IA is orthogonal to other disciplines

Information architects can be easy to mistake for domain experts in other verticals, because part of our skillset is being able to understand a new domain, deeply and quickly. Our expertise is not that of any vertical, though, it’s systems thinking, information behavior, and knowledge organization. It’s a meta-discipline.

Journalism and education are also meta-disciplines because they also primarily deal with information itself, in different ways.

This means that good information architecture can feel invisible and inevitable. This is not unique to information architecture, it’s shared across information science. This is one of the reasons that we are susceptible to burnout and also why it’s important to have the larger context of information science.

This makes us good at:

  1. Applying (new) frameworks or approaches to a (new) area
  2. Getting up to speed in a new domain quickly
  3. Eliciting mental models and assumptions
  4. Taking things up and down the ladder of abstraction

These are extremely important skills.

References

Bates, M. (1999). The Invisible Substrate of Information Science. Journal of the American Society for Information Science and Technology, 50(12), 1043–1050.

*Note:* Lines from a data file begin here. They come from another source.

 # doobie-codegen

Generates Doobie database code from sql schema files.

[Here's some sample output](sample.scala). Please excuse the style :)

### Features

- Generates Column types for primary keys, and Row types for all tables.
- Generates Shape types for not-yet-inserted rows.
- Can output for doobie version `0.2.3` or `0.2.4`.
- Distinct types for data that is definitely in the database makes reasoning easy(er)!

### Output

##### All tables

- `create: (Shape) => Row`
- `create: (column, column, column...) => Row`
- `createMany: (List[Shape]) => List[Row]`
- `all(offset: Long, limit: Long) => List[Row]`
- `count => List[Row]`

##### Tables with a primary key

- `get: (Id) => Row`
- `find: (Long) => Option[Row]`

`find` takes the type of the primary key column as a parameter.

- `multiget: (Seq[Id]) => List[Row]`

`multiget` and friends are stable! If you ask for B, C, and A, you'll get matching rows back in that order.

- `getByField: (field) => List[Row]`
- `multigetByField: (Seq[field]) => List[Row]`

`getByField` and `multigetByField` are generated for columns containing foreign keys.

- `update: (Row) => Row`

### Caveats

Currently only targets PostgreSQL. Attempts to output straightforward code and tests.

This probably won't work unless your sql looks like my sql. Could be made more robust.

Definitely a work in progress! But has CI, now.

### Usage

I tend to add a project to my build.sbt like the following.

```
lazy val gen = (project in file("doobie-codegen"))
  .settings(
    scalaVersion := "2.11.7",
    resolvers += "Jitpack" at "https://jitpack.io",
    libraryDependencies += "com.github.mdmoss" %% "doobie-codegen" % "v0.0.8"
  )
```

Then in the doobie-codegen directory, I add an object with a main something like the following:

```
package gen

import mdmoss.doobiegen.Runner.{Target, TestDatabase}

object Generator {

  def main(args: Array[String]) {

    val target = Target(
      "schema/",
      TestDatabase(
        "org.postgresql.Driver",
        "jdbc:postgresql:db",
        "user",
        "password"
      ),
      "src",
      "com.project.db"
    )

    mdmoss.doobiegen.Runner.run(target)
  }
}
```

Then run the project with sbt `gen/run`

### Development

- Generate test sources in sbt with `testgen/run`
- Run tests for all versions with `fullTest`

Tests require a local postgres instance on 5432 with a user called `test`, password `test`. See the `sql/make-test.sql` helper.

The domain of information science is the universe of recorded information that is selected and retained for later access; the domain of education is curricula; and the domain of journalism is the journalistic product of all the newsworthy areas of life (science reporting, political reporting, etc.).

Most people outside our field do not realize that there is a content to the study of form and organization. I believe that this is one of the chief reasons our field is commonly thought to have no “there” there. The average person, whether Ph.D. scholar or high school graduate, never notices the structure that organizes their information, because they are so caught up in absorbing and relating to the content. And, in fairness to them, they are not interested in the structure. We are interested in the structure.